Metro Grapevine: Needless sensationalism

News briefs from around the nation.

The Habima Theater in Tel Aviv (photo credit: WWW.HABIMA.CO.IL)
The Habima Theater in Tel Aviv
(photo credit: WWW.HABIMA.CO.IL)
■ THE ISRAELI media made a big deal out of Habima performing across the Green Line in Kiryat Arba. There was nowhere near the same kind of sensationalism attached to an exhibition game of basketball between former Maccabi Tel Aviv veterans and Elitzur Samaria in memory of Malachi Rosenfeld, on what would have been his 27th birthday. Rosenfeld was critically wounded in June last year when shot by terrorists in a drive-by attack near Shiloh.
Doctors were unable to save him, and he died the following day. Rosenfeld was shot on the way home from playing in a basketball game, and so the Sports Department in the Samaria Regional Council decided to honor his memory with an exhibition match. The game was held at the Tapuah basketball court in the presence of Rosenfeld’s family. The former star hoopsters from Maccabi Tel Aviv included Aulcie Perry, Doron Jamchi, Guy Goodes and Moti Daniel.
Jamchi said that they had come to play basketball for the sake of the young fans in the area, and to inject a little normalization into what is a very complex region.
■ THE ROTATING Fire and Water fountain, which has become a landmark in Tel Aviv’s Dizengoff Square, has been a source of controversy for 30 years.
One of the best-known kinetic sculptures by artist Yaacov Agam – who took 10 years to develop the project – it is very expensive to maintain, and breaks down from time to time. Some people regard it as a brilliant symbol of Agam’s creativity. Others regard it as pure kitsch and a waste of money. Now that the Tel Aviv Municipality is in the process of renewing the once ultra-trendy Dizengoff Street to its former glory, the powers that be at Tel Aviv City Hall did the right thing and invited the public to a meeting for an exchange of views.
Those present included a number of people who would like to see the fountain removed, and its maintenance costs transferred to projects more beneficial to the city’s residents. Among those were Israel Prize laureate Dani Karavan, whose own monumental sculptures in Israel and abroad have earned him an honored place in the world of art. Karavan, 86, is a native son of Tel Aviv. His father, Abraham, was the city’s chief landscape architect for more than 20 years.
Agam, 88, was born in Rishon Lezion, and spent many years in Paris where he became one of the pioneers of abstract kinetic art. He has fought every attempt to have the fountain removed from Dizengoff Square. But now there is a possibility that he may be defeated. Until now Dizengoff Square was part of a pedestrian overpass, but its redesigned form may hold the key to breaking the agreement which the municipality had with the artist, which was to leave the fountain permanently in place.

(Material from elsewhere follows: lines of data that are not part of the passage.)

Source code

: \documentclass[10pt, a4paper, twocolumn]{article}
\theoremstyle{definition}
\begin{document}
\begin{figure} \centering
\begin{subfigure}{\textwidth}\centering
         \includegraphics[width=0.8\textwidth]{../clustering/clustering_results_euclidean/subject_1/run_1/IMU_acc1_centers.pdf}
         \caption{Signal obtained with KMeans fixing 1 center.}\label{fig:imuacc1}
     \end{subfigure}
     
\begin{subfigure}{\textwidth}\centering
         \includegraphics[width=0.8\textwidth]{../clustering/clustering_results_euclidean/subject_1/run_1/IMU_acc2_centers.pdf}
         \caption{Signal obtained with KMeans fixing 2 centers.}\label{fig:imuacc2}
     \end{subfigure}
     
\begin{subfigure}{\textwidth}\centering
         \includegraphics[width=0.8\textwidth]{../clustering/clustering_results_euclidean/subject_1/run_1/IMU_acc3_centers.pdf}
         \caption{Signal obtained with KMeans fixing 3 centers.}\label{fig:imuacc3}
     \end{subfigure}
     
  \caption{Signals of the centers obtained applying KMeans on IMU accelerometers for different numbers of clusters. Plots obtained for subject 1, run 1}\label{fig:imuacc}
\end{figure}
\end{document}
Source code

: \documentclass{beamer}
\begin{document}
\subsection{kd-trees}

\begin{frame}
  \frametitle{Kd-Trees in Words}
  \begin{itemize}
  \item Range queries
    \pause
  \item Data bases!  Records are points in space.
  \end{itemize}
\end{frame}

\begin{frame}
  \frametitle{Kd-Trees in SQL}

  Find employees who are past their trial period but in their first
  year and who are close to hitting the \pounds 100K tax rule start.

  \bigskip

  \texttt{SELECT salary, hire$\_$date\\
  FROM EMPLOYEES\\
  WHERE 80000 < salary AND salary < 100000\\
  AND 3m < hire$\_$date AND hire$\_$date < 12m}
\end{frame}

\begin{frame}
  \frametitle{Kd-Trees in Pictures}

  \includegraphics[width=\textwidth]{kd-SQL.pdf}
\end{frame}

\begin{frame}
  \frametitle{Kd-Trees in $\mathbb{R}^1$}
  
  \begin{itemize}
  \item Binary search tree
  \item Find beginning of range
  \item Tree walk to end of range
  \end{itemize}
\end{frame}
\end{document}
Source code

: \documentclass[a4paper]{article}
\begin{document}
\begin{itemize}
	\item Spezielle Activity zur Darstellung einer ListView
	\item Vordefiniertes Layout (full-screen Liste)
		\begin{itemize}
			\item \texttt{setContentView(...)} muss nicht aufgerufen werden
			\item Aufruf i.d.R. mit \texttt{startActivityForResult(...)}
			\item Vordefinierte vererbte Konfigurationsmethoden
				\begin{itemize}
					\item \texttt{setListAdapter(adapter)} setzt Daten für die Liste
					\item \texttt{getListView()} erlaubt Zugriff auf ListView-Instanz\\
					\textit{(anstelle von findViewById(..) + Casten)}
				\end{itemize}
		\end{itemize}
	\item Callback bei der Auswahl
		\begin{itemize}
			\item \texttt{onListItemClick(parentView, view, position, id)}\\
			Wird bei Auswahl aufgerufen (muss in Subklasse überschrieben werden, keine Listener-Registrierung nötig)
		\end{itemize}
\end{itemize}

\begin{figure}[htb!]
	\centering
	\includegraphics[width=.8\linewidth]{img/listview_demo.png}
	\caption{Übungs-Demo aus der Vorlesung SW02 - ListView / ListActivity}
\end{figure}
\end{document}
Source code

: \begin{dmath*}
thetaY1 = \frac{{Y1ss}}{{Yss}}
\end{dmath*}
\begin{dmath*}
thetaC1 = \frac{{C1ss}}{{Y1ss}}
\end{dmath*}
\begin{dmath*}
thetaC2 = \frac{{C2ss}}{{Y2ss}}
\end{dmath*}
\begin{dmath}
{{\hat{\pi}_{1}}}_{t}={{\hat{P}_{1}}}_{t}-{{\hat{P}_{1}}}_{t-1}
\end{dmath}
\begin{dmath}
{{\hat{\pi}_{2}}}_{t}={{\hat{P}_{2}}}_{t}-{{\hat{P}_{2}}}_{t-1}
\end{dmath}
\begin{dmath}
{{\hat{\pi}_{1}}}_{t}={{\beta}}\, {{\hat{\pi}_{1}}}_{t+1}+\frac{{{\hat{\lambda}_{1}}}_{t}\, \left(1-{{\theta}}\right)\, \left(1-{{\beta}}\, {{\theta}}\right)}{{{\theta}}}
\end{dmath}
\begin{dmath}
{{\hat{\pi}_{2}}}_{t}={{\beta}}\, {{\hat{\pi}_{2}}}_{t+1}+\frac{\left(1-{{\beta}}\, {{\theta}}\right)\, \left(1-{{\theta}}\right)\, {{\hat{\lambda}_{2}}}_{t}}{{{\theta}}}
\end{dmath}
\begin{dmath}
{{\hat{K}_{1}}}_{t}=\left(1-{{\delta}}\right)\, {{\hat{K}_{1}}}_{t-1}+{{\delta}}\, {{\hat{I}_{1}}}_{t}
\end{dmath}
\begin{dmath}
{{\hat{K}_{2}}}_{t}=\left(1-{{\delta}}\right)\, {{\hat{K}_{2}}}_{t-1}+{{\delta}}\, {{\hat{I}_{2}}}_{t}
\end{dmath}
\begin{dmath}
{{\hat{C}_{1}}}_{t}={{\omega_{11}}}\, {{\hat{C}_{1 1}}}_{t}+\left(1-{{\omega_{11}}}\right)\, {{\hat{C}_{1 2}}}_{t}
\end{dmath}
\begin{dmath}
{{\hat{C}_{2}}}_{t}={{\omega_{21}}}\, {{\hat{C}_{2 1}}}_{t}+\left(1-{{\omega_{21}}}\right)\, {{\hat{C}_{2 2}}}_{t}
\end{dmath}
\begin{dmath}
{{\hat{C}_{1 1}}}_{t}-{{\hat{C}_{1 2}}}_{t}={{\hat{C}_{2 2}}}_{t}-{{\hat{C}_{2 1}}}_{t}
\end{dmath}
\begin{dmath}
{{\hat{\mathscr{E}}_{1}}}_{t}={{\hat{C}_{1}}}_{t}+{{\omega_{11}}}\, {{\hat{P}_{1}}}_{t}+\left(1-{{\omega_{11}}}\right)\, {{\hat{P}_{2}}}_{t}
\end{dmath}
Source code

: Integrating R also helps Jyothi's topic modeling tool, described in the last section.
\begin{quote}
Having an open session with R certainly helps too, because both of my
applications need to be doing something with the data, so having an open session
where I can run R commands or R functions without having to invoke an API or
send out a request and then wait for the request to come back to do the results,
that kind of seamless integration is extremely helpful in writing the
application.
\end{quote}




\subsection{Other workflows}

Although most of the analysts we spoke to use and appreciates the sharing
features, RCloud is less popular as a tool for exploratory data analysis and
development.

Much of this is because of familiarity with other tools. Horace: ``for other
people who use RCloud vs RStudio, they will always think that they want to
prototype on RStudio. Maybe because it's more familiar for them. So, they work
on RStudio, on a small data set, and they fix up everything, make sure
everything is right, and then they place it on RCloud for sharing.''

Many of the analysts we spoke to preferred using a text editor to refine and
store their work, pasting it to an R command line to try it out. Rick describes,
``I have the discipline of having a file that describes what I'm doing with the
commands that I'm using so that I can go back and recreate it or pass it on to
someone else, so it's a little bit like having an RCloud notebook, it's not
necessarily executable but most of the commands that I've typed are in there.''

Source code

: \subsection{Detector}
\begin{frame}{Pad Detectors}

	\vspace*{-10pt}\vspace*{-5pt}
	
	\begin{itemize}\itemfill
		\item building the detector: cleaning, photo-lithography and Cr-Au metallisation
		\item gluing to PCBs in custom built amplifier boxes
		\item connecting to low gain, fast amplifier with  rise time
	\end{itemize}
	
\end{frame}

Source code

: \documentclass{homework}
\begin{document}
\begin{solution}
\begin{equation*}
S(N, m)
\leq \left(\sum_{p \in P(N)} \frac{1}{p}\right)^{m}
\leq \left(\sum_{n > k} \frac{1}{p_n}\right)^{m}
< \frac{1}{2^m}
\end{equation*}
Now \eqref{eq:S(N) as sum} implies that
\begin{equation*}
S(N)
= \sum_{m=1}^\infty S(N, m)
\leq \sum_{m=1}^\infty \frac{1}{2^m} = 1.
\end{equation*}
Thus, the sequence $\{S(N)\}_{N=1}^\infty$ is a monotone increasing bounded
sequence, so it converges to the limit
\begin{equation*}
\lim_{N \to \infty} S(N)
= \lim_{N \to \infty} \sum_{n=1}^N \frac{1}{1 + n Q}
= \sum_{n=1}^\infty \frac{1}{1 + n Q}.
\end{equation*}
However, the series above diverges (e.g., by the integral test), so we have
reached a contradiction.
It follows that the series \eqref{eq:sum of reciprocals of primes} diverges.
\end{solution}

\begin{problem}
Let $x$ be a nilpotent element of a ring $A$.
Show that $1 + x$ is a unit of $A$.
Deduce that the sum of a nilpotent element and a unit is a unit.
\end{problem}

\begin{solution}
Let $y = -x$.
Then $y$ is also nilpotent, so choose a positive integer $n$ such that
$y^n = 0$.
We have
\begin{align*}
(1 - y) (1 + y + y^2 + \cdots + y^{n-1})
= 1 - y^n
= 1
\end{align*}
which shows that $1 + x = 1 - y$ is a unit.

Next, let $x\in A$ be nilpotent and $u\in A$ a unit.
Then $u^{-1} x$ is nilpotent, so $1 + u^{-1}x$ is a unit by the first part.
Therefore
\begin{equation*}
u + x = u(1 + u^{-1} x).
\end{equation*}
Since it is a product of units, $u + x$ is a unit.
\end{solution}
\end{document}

Karavan argues that the agreement was enforceable only when the square was above street level, but is not enforceable if the square is reconstructed at street level. Karavan was in fact the artist who suggested to former mayor Shlomo Lahat to approach Agam. He had believed at the time that the square was in need of a special attraction, but had never imagined that Agam would produce so large a work, which Karavan and many others regard as an eyesore if not a monstrosity.
Other Israeli artists have similar opinions. As far back as 1986, the year in which the fountain was dedicated, Yigal Tumarkin said in an interview with Maariv that the work looked more like a birthday cake than a monumental sculpture. Whether the municipality will keep the fountain in the renewed Dizengoff Square, or whether it will position it somewhere else, it is bound by law not to damage it or to alter it in any way. Other than that, it is free to move it to any venue which it deems fit.
■ TRAVEL AGENT Natan Ortzki came up with a very creative idea for couples who travel to Cyprus to get married, either because they don’t want anything to do with the rabbinate, or because one of the parties is not recognized by the rabbinate as Jewish according to Halacha. But marriages performed in Cyprus or elsewhere in the world are recognized by the Interior Ministry and by all other civil institutions in Israel. Ortzki arranged last week for 10 bridal couples all dressed in their finery to fly together to Cyprus, but to technically get married in Israeli air space. His company brought a plane from Cyprus with an official from Cyprus who is authorized to perform marriages. The 10 couples entered the plane which was flying back to Cyprus, and the official performed the weddings in the air while the plane was still in Israeli air space, with nine couples witnessing each ceremony. Although women in bridal gowns have occasionally appeared at Ben-Gurion Airport, they are usually fashion models posing for a photograph that may impart a honeymoon message.
But passengers gawked when they saw 10 women with wedding gowns and bouquets and their smartly suited grooms.